En attendant de contempler Dieu « tel qu’il est », et pour tendre à cette vision face à face qui sera sa finalité, l’homme dès ici-bas, capte avidement tout ce qui lui révèle Dieu, et s’évertue à Le connaître chaque jour davantage, à discerner, surtout plus clairement les voies qui mènent à Lui. C’est la Foi, connaissance toujours plus lointaine et cependant progressive : d’abord simple croyance à un témoignage, à ce que Dieu dit ou fait dire de Lui-même, et des moyens propres à conduire vers Lui, puis conviction plus personnelle et plus approfondie.

 

Connaître le Dieu unique.
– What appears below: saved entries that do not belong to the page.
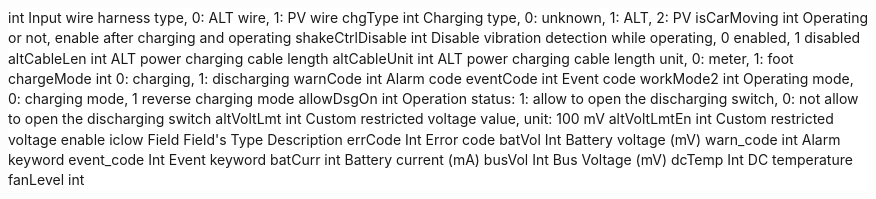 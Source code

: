 int
Input wire harness type, 0: ALT wire, 1: PV wire
chgType
int
Charging type, 0: unknown, 1: ALT, 2: PV
isCarMoving
int
Operating or not, enable after charging and operating
shakeCtrlDisable
int
Disable vibration detection while operating, 0 enabled, 1 disabled
altCableLen
int
ALT power charging cable length
altCableUnit
int
ALT power charging cable length unit, 0: meter, 1: foot
chargeMode
int
0: charging, 1: discharging
warnCode
int
Alarm code
eventCode
int
Event code
workMode2
int
Operating mode, 0: charging mode, 1 reverse charging mode
allowDsgOn
int
Operation status: 1: allow to open the discharging switch, 0: not allow to open the discharging switch
altVoltLmt
int
Custom restricted voltage value, unit: 100 mV
altVoltLmtEn
int
Custom restricted voltage enable
iclow
Field	Field's Type	Description
errCode
Int
Error code
batVol
Int
Battery voltage (mV)
warn_code
int
Alarm keyword
event_code
Int
Event keyword
batCurr
int
Battery current (mA)
busVol
Int
Bus Voltage (mV)
dcTemp
Int
DC temperature
fanLevel
int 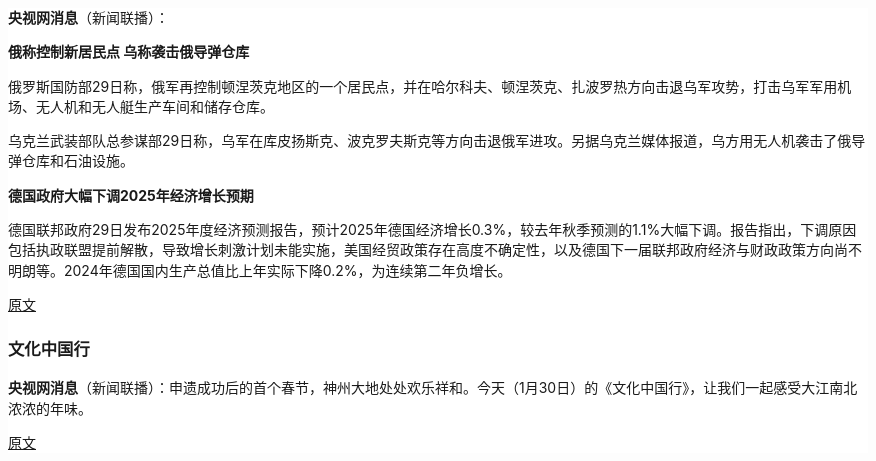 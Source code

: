 <p><strong>央视网消息</strong>（新闻联播）：</p><p><strong>俄称控制新居民点 乌称袭击俄导弹仓库</strong></p><p>俄罗斯国防部29日称，俄军再控制顿涅茨克地区的一个居民点，并在哈尔科夫、顿涅茨克、扎波罗热方向击退乌军攻势，打击乌军军用机场、无人机和无人艇生产车间和储存仓库。</p><p>乌克兰武装部队总参谋部29日称，乌军在库皮扬斯克、波克罗夫斯克等方向击退俄军进攻。另据乌克兰媒体报道，乌方用无人机袭击了俄导弹仓库和石油设施。</p><p><strong>德国政府大幅下调2025年经济增长预期</strong></p><p>德国联邦政府29日发布2025年度经济预测报告，预计2025年德国经济增长0.3%，较去年秋季预测的1.1%大幅下调。报告指出，下调原因包括执政联盟提前解散，导致增长刺激计划未能实施，美国经贸政策存在高度不确定性，以及德国下一届联邦政府经济与财政政策方向尚不明朗等。2024年德国国内生产总值比上年实际下降0.2%，为连续第二年负增长。</p>

[原文](https://tv.cctv.com/2025/01/30/VIDEUBDRdcpV5l0X2apdUOsC250130.shtml)

### 文化中国行

<p><strong>央视网消息</strong>（新闻联播）：申遗成功后的首个春节，神州大地处处欢乐祥和。今天（1月30日）的《文化中国行》，让我们一起感受大江南北浓浓的年味。</p>

[原文](https://tv.cctv.com/2025/01/30/VIDE7jl5L6E4Ub4kv4fCzAo8250130.shtml)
Comment y parvenir ? « Personne, en dehors du Père, ne sait ce qu’est le Fils ; comme personne autre que le Fils ne connait le Père, à moins qu’il ne plaise au Fils de le révéler ! ». C’est dire que nous sommes condamnés à ignorer la vie intime de Dieu si son Verbe, expression totale de sa Pensée, ne vient nous en instruire. Lui seul peut en parler en parfaite connaissance de cause.

 

1. Fondement de la Foi

 

Le Fils de Dieu est venu en ce monde tout exprès pour apporter la lumière sur ce point (Jean, I, 9-14). S’Il expose les mystères divins, par définition inaccessibles aux sens et dépassant les capacités de la raison humaine, le Fils de Dieu ne pourra procéder que par affirmations et exiger un acquiescement confiant. Les hommes devront croire sans voir et sans chercher à tout comprendre.

 

Croire c’est quand même être informé ; c’est même une conviction profonde.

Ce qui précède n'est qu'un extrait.